Comments on Blogging to Learn by Anne Bartlett-Bragg and Educational Blogging by Stephen Downes

I think I’m beginning to get it!  The set articles, Blogging to Learn and Educational Blogging were both enlightening.  The latter was more so, and revealed a source of my own confusion:  Until reading this, I had assumed that a blog was a log in the sense of dated entries (Captain’s log….) of what had been happening, placed on the web.  If it is that, then it might be useful, but so would a personal journal, and why make it public?  But the article revealed the other facet; a weblog as a log of web sites.  That seems a much more interesting thing to share: Useful links with anotated comments.  If you find a blog like that it could be really useful.

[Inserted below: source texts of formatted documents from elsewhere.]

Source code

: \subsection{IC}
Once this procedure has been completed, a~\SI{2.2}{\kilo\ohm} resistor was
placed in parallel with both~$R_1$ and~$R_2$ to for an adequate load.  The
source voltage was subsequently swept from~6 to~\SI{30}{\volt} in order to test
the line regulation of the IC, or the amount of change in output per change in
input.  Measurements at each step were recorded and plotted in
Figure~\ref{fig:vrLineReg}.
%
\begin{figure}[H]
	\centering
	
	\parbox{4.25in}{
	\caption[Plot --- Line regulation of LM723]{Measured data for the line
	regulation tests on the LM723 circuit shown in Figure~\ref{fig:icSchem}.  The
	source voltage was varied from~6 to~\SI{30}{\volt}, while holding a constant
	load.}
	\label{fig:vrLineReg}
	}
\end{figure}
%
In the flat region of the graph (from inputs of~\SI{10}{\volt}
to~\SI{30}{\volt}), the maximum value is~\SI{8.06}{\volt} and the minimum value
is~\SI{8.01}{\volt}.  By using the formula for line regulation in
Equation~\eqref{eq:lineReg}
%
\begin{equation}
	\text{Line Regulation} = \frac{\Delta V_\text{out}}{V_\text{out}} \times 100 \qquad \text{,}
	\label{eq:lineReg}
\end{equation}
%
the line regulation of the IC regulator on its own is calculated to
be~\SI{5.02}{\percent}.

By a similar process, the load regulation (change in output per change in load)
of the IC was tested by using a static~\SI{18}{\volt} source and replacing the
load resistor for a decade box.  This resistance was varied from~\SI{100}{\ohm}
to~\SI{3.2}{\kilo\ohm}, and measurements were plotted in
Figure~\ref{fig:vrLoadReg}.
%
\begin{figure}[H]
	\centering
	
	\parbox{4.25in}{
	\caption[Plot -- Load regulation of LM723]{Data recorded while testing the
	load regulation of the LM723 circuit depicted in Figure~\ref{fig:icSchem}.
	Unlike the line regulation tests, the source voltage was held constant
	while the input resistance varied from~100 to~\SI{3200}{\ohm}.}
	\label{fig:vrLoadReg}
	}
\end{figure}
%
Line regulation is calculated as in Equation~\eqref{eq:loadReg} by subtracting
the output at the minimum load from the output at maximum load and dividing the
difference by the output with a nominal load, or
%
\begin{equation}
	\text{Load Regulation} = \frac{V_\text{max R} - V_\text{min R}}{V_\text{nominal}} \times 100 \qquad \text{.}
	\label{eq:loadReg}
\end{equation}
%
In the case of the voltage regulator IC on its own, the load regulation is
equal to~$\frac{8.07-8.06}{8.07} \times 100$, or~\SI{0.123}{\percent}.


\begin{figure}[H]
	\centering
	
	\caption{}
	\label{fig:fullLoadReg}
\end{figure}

     My main reflection form this is that I didn’t know enough about blogs in the first place.  So, I think a good place to start is Stephen Downes’ idea of beginning by reading blogs, rather than starting with writing before really reflecting on the nature of the medium. In that sense, I would perhaps include a preliminary stage of “blog reading and analysis” before beginning Bartlett-Bragg’s 5-Stage Blogging Process.

     The other interesting point that Downes made was about the legal implications of blogs and the resulting restrictions. 

Getting Started 2.0

Getting started is actually a false post.  I’ve just redesigned the site (made it easier – for me to manage) and rewrittern what I wrote during the initial day.  This is another issue with technology.  It doesn’t come naturally. or maybe it does to some people? Anyway, the thing is, in my case I’m learning about issues relating to Web 2.0 and, at the same time, learning how to blog.  For example, I spent a long time trying to include a video in a post, failed and left it for another day.  Today, I haven’t had time, so I’ll make it a priority for the next post. Meanwhile, if anybody wants to let me know via a comment, feel free.

Getting started

Finally getting started blogging.  Mixed feelings about the whole enterprise. If one of the characteristics of Web 2.0 is many-to-many, as oppposed to the 1.0 model of one-to-many, it makes me wonder whether we’ve all really got something interesting to say. 

That, and the issue of veracity are what I find interesting about Web 2.0.